* Task to carry out *
Write the records out again, exactly.

─── Raw data

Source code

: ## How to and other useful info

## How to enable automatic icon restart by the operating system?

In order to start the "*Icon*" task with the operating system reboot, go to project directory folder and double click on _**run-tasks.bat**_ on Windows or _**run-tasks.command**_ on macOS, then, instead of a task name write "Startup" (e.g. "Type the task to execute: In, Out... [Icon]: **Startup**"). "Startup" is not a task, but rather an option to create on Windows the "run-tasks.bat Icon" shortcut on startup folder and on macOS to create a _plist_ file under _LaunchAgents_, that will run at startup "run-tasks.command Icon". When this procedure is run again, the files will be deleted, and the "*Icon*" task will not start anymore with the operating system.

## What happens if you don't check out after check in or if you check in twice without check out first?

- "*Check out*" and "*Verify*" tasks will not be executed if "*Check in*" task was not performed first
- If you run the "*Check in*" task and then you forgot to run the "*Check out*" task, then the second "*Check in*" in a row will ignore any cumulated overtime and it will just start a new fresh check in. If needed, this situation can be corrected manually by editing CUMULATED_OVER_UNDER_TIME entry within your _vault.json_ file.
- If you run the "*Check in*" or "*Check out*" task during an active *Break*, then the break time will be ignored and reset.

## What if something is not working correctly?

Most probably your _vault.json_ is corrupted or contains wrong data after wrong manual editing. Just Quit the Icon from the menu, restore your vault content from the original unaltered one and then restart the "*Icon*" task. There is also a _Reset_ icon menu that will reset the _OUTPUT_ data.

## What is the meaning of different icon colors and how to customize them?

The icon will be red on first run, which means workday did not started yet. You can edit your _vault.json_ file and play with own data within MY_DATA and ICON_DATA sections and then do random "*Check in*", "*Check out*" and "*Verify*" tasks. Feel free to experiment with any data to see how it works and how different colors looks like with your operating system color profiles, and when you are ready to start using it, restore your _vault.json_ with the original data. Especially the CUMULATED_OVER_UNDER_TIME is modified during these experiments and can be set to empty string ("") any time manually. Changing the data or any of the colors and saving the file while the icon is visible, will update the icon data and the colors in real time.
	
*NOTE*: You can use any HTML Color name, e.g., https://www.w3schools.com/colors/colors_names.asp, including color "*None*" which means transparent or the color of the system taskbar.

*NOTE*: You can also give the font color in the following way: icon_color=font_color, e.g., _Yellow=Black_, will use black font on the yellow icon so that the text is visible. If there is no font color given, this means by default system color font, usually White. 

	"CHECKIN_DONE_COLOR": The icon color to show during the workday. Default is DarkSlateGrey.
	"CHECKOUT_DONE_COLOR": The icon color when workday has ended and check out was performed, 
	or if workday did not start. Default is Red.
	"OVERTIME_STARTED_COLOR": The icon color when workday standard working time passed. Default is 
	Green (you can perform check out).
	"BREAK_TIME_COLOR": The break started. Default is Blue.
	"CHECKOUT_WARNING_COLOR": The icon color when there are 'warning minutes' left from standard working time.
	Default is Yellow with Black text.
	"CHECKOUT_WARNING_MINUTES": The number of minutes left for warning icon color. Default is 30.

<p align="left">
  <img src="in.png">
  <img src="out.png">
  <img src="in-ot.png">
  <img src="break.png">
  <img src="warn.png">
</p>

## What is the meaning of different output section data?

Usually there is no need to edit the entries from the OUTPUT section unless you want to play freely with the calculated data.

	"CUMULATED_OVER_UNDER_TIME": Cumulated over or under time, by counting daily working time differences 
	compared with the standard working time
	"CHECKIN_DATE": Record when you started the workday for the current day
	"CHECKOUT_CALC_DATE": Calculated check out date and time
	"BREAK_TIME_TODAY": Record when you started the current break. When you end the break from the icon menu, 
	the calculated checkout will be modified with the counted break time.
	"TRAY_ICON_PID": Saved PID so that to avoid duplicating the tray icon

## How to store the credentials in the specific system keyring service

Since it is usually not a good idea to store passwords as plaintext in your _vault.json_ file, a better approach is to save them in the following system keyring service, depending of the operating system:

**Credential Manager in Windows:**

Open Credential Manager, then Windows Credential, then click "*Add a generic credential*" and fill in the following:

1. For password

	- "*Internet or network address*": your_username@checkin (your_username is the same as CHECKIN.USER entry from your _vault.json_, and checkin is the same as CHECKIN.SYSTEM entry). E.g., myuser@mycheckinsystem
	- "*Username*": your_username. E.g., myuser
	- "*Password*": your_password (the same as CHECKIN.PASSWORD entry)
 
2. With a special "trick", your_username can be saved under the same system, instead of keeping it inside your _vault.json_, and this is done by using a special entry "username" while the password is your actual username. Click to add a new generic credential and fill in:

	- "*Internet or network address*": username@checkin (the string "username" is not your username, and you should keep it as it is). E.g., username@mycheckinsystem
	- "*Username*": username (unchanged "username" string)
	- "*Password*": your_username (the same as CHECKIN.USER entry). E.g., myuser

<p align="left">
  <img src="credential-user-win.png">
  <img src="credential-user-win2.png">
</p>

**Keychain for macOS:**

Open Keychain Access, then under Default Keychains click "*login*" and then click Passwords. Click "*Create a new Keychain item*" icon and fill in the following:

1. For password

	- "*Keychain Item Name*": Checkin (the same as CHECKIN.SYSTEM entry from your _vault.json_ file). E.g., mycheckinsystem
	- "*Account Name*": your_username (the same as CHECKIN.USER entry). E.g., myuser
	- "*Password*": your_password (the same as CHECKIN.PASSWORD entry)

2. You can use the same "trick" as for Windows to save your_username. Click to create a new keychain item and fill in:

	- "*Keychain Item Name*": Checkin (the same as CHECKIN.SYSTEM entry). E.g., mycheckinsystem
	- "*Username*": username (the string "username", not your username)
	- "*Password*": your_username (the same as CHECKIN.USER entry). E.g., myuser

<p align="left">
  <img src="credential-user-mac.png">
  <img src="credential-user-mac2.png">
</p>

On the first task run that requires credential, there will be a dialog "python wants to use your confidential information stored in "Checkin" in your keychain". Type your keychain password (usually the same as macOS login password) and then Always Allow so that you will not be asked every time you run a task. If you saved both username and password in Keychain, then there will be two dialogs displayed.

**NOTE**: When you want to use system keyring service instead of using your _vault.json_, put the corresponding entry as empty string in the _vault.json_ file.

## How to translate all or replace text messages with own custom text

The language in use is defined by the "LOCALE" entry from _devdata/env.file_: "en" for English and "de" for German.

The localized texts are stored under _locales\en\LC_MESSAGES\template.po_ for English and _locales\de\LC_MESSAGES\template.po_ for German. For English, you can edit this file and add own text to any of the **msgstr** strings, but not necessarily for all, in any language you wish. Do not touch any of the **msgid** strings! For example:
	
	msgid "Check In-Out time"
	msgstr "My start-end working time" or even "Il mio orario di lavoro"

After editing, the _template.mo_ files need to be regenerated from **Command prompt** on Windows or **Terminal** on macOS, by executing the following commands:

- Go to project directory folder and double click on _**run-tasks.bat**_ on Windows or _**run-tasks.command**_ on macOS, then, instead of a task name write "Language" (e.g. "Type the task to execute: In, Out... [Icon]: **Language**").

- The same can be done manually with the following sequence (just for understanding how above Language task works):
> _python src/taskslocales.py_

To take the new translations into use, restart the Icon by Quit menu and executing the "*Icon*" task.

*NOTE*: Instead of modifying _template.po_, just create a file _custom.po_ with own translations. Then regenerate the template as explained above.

──────

* Reply to the task *
Source code

: ## How to and other useful info

## How to enable automatic icon restart by the operating system?

In order to start the "*Icon*" task with the operating system reboot, go to project directory folder and double click on _**run-tasks.bat**_ on Windows or _**run-tasks.command**_ on macOS, then, instead of a task name write "Startup" (e.g. "Type the task to execute: In, Out... [Icon]: **Startup**"). "Startup" is not a task, but rather an option to create on Windows the "run-tasks.bat Icon" shortcut on startup folder and on macOS to create a _plist_ file under _LaunchAgents_, that will run at startup "run-tasks.command Icon". When this procedure is run again, the files will be deleted, and the "*Icon*" task will not start anymore with the operating system.

## What happens if you don't check out after check in or if you check in twice without check out first?

- "*Check out*" and "*Verify*" tasks will not be executed if "*Check in*" task was not performed first
- If you run the "*Check in*" task and then you forgot to run the "*Check out*" task, then the second "*Check in*" in a row will ignore any cumulated overtime and it will just start a new fresh check in. If needed, this situation can be corrected manually by editing CUMULATED_OVER_UNDER_TIME entry within your _vault.json_ file.
- If you run the "*Check in*" or "*Check out*" task during an active *Break*, then the break time will be ignored and reset.

## What if something is not working correctly?

Most probably your _vault.json_ is corrupted or contains wrong data after wrong manual editing. Just Quit the Icon from the menu, restore your vault content from the original unaltered one and then restart the "*Icon*" task. There is also a _Reset_ icon menu that will reset the _OUTPUT_ data.

## What is the meaning of different icon colors and how to customize them?

The icon will be red on first run, which means workday did not started yet. You can edit your _vault.json_ file and play with own data within MY_DATA and ICON_DATA sections and then do random "*Check in*", "*Check out*" and "*Verify*" tasks. Feel free to experiment with any data to see how it works and how different colors looks like with your operating system color profiles, and when you are ready to start using it, restore your _vault.json_ with the original data. Especially the CUMULATED_OVER_UNDER_TIME is modified during these experiments and can be set to empty string ("") any time manually. Changing the data or any of the colors and saving the file while the icon is visible, will update the icon data and the colors in real time.
	
*NOTE*: You can use any HTML Color name, e.g., https://www.w3schools.com/colors/colors_names.asp, including color "*None*" which means transparent or the color of the system taskbar.

*NOTE*: You can also give the font color in the following way: icon_color=font_color, e.g., _Yellow=Black_, will use black font on the yellow icon so that the text is visible. If there is no font color given, this means by default system color font, usually White. 

	"CHECKIN_DONE_COLOR": The icon color to show during the workday. Default is DarkSlateGrey.
	"CHECKOUT_DONE_COLOR": The icon color when workday has ended and check out was performed, 
	or if workday did not start. Default is Red.
	"OVERTIME_STARTED_COLOR": The icon color when workday standard working time passed. Default is 
	Green (you can perform check out).
	"BREAK_TIME_COLOR": The break started. Default is Blue.
	"CHECKOUT_WARNING_COLOR": The icon color when there are 'warning minutes' left from standard working time.
	Default is Yellow with Black text.
	"CHECKOUT_WARNING_MINUTES": The number of minutes left for warning icon color. Default is 30.

<p align="left">
  <img src="in.png">
  <img src="out.png">
  <img src="in-ot.png">
  <img src="break.png">
  <img src="warn.png">
</p>

## What is the meaning of different output section data?

Usually there is no need to edit the entries from the OUTPUT section unless you want to play freely with the calculated data.

	"CUMULATED_OVER_UNDER_TIME": Cumulated over or under time, by counting daily working time differences 
	compared with the standard working time
	"CHECKIN_DATE": Record when you started the workday for the current day
	"CHECKOUT_CALC_DATE": Calculated check out date and time
	"BREAK_TIME_TODAY": Record when you started the current break. When you end the break from the icon menu, 
	the calculated checkout will be modified with the counted break time.
	"TRAY_ICON_PID": Saved PID so that to avoid duplicating the tray icon

## How to store the credentials in the specific system keyring service

Since it is usually not a good idea to store passwords as plaintext in your _vault.json_ file, a better approach is to save them in the following system keyring service, depending of the operating system:

**Credential Manager in Windows:**

Open Credential Manager, then Windows Credential, then click "*Add a generic credential*" and fill in the following:

1. For password

	- "*Internet or network address*": your_username@checkin (your_username is the same as CHECKIN.USER entry from your _vault.json_, and checkin is the same as CHECKIN.SYSTEM entry). E.g., myuser@mycheckinsystem
	- "*Username*": your_username. E.g., myuser
	- "*Password*": your_password (the same as CHECKIN.PASSWORD entry)
 
2. With a special "trick", your_username can be saved under the same system, instead of keeping it inside your _vault.json_, and this is done by using a special entry "username" while the password is your actual username. Click to add a new generic credential and fill in:

	- "*Internet or network address*": username@checkin (the string "username" is not your username, and you should keep it as it is). E.g., username@mycheckinsystem
	- "*Username*": username (unchanged "username" string)
	- "*Password*": your_username (the same as CHECKIN.USER entry). E.g., myuser

<p align="left">
  <img src="credential-user-win.png">
  <img src="credential-user-win2.png">
</p>

**Keychain for macOS:**

Open Keychain Access, then under Default Keychains click "*login*" and then click Passwords. Click "*Create a new Keychain item*" icon and fill in the following:

1. For password

	- "*Keychain Item Name*": Checkin (the same as CHECKIN.SYSTEM entry from your _vault.json_ file). E.g., mycheckinsystem
	- "*Account Name*": your_username (the same as CHECKIN.USER entry). E.g., myuser
	- "*Password*": your_password (the same as CHECKIN.PASSWORD entry)

2. You can use the same "trick" as for Windows to save your_username. Click to create a new keychain item and fill in:

	- "*Keychain Item Name*": Checkin (the same as CHECKIN.SYSTEM entry). E.g., mycheckinsystem
	- "*Username*": username (the string "username", not your username)
	- "*Password*": your_username (the same as CHECKIN.USER entry). E.g., myuser

<p align="left">
  <img src="credential-user-mac.png">
  <img src="credential-user-mac2.png">
</p>

On the first task run that requires credential, there will be a dialog "python wants to use your confidential information stored in "Checkin" in your keychain". Type your keychain password (usually the same as macOS login password) and then Always Allow so that you will not be asked every time you run a task. If you saved both username and password in Keychain, then there will be two dialogs displayed.

**NOTE**: When you want to use system keyring service instead of using your _vault.json_, put the corresponding entry as empty string in the _vault.json_ file.

## How to translate all or replace text messages with own custom text

The language in use is defined by the "LOCALE" entry from _devdata/env.file_: "en" for English and "de" for German.

The localized texts are stored under _locales\en\LC_MESSAGES\template.po_ for English and _locales\de\LC_MESSAGES\template.po_ for German. For English, you can edit this file and add own text to any of the **msgstr** strings, but not necessarily for all, in any language you wish. Do not touch any of the **msgid** strings! For example:
	
	msgid "Check In-Out time"
	msgstr "My start-end working time" or even "Il mio orario di lavoro"

After editing, the _template.mo_ files need to be regenerated from **Command prompt** on Windows or **Terminal** on macOS, by executing the following commands:

- Go to project directory folder and double click on _**run-tasks.bat**_ on Windows or _**run-tasks.command**_ on macOS, then, instead of a task name write "Language" (e.g. "Type the task to execute: In, Out... [Icon]: **Language**").

- The same can be done manually with the following sequence (just for understanding how above Language task works):
> _python src/taskslocales.py_

To take the new translations into use, restart the Icon by Quit menu and executing the "*Icon*" task.

*NOTE*: Instead of modifying _template.po_, just create a file _custom.po_ with own translations. Then regenerate the template as explained above.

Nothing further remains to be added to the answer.